(Collected data)
--

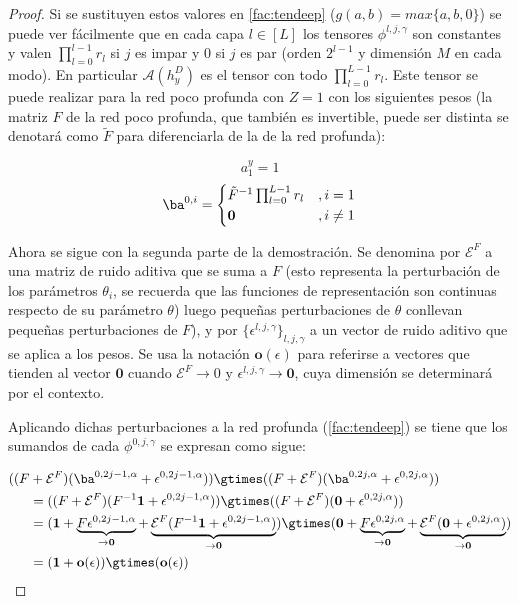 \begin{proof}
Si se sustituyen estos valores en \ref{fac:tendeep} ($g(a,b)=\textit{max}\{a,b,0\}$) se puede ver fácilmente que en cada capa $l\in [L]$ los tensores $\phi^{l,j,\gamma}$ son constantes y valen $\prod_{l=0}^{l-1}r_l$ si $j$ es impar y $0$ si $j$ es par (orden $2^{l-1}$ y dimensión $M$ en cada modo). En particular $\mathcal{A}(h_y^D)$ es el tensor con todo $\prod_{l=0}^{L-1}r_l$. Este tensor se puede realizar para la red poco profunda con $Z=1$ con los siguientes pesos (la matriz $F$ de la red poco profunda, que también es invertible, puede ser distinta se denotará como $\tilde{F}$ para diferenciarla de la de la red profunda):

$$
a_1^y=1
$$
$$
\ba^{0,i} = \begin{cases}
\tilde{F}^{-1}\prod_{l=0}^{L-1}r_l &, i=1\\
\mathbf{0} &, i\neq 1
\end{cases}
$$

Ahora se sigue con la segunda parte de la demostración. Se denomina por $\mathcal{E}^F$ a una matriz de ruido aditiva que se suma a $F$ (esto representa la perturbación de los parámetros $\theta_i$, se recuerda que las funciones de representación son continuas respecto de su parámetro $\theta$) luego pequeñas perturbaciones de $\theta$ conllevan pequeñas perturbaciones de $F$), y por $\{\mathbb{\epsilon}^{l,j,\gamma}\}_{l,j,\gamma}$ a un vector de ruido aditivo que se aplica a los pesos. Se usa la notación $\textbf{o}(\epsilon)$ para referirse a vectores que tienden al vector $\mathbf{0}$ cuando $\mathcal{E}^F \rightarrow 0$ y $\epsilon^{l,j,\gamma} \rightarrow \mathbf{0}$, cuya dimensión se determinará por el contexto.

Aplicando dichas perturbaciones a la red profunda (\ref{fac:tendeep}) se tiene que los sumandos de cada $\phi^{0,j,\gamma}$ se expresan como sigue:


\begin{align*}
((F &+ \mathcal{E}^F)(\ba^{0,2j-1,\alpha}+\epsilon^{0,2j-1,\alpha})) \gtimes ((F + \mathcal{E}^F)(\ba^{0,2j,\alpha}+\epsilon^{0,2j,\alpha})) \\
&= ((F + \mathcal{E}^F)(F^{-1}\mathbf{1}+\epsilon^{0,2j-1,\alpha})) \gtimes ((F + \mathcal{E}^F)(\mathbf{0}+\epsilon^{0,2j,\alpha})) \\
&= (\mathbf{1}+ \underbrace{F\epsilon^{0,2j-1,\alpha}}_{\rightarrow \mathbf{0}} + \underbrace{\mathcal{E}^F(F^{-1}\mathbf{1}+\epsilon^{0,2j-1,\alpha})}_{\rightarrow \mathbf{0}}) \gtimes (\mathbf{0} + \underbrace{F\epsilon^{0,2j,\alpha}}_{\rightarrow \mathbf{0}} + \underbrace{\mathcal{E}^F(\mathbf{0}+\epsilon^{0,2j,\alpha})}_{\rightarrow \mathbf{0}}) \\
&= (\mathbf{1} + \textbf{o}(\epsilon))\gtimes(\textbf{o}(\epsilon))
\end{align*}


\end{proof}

--

Action item: Leave out the pictures; repeat the data exactly.

Answer section:
 \begin{proof}
Si se sustituyen estos valores en \ref{fac:tendeep} ($g(a,b)=\textit{max}\{a,b,0\}$) se puede ver fácilmente que en cada capa $l\in [L]$ los tensores $\phi^{l,j,\gamma}$ son constantes y valen $\prod_{l=0}^{l-1}r_l$ si $j$ es impar y $0$ si $j$ es par (orden $2^{l-1}$ y dimensión $M$ en cada modo). En particular $\mathcal{A}(h_y^D)$ es el tensor con todo $\prod_{l=0}^{L-1}r_l$. Este tensor se puede realizar para la red poco profunda con $Z=1$ con los siguientes pesos (la matriz $F$ de la red poco profunda, que también es invertible, puede ser distinta se denotará como $\tilde{F}$ para diferenciarla de la de la red profunda):

$$
a_1^y=1
$$
$$
\ba^{0,i} = \begin{cases}
\tilde{F}^{-1}\prod_{l=0}^{L-1}r_l &, i=1\\
\mathbf{0} &, i\neq 1
\end{cases}
$$

Ahora se sigue con la segunda parte de la demostración. Se denomina por $\mathcal{E}^F$ a una matriz de ruido aditiva que se suma a $F$ (esto representa la perturbación de los parámetros $\theta_i$, se recuerda que las funciones de representación son continuas respecto de su parámetro $\theta$) luego pequeñas perturbaciones de $\theta$ conllevan pequeñas perturbaciones de $F$), y por $\{\mathbb{\epsilon}^{l,j,\gamma}\}_{l,j,\gamma}$ a un vector de ruido aditivo que se aplica a los pesos. Se usa la notación $\textbf{o}(\epsilon)$ para referirse a vectores que tienden al vector $\mathbf{0}$ cuando $\mathcal{E}^F \rightarrow 0$ y $\epsilon^{l,j,\gamma} \rightarrow \mathbf{0}$, cuya dimensión se determinará por el contexto.

Aplicando dichas perturbaciones a la red profunda (\ref{fac:tendeep}) se tiene que los sumandos de cada $\phi^{0,j,\gamma}$ se expresan como sigue:


\begin{align*}
((F &+ \mathcal{E}^F)(\ba^{0,2j-1,\alpha}+\epsilon^{0,2j-1,\alpha})) \gtimes ((F + \mathcal{E}^F)(\ba^{0,2j,\alpha}+\epsilon^{0,2j,\alpha})) \\
&= ((F + \mathcal{E}^F)(F^{-1}\mathbf{1}+\epsilon^{0,2j-1,\alpha})) \gtimes ((F + \mathcal{E}^F)(\mathbf{0}+\epsilon^{0,2j,\alpha})) \\
&= (\mathbf{1}+ \underbrace{F\epsilon^{0,2j-1,\alpha}}_{\rightarrow \mathbf{0}} + \underbrace{\mathcal{E}^F(F^{-1}\mathbf{1}+\epsilon^{0,2j-1,\alpha})}_{\rightarrow \mathbf{0}}) \gtimes (\mathbf{0} + \underbrace{F\epsilon^{0,2j,\alpha}}_{\rightarrow \mathbf{0}} + \underbrace{\mathcal{E}^F(\mathbf{0}+\epsilon^{0,2j,\alpha})}_{\rightarrow \mathbf{0}}) \\
&= (\mathbf{1} + \textbf{o}(\epsilon))\gtimes(\textbf{o}(\epsilon))
\end{align*}


\end{proof}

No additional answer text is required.